> YOUR ASSIGNMENT: Every line below that carries the word "true" needs to be copied.

> EXTRACTED DATA:
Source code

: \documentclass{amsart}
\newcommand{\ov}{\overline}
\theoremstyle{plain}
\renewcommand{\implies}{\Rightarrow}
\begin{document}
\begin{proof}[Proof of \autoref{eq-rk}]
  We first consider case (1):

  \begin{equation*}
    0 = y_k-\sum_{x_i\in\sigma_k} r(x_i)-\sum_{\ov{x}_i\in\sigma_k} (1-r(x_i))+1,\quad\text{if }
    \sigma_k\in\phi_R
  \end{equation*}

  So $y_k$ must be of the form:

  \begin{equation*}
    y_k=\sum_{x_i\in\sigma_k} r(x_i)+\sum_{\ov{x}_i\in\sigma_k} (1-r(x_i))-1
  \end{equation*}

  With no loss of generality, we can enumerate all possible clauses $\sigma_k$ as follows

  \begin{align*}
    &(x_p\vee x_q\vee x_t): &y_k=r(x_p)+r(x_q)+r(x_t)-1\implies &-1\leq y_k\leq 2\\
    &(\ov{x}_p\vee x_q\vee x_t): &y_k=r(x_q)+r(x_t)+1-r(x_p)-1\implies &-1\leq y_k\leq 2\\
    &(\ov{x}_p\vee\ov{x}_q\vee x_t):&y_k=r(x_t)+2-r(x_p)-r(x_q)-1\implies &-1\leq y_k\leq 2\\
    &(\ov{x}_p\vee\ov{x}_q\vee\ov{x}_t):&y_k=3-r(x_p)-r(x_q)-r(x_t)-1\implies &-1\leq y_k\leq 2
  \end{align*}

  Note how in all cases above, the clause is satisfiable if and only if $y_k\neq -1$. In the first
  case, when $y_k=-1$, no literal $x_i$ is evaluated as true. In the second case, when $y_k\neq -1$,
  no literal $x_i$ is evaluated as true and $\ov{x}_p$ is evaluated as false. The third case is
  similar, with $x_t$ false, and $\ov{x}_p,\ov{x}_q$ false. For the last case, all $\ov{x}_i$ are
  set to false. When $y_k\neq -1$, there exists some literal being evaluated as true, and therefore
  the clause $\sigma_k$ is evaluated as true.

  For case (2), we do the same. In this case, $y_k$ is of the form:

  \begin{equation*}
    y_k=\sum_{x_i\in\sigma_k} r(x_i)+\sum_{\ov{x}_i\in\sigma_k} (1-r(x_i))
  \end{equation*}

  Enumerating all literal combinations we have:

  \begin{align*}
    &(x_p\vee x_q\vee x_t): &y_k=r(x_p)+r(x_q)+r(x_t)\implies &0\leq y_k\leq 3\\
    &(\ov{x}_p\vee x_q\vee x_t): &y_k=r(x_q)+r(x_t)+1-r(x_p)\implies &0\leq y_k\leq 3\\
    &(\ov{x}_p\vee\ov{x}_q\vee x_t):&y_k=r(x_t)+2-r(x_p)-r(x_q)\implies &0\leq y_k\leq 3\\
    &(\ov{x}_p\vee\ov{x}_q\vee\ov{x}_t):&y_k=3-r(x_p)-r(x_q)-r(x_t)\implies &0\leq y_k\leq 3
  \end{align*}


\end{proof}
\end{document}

> SOLUTION FOR THIS PROBLEM:
  case, when $y_k=-1$, no literal $x_i$ is evaluated as true. In the second case, when $y_k\neq -1$,
  no literal $x_i$ is evaluated as true and $\ov{x}_p$ is evaluated as false. The third case is
  set to false. When $y_k\neq -1$, there exists some literal being evaluated as true, and therefore
  the clause $\sigma_k$ is evaluated as true.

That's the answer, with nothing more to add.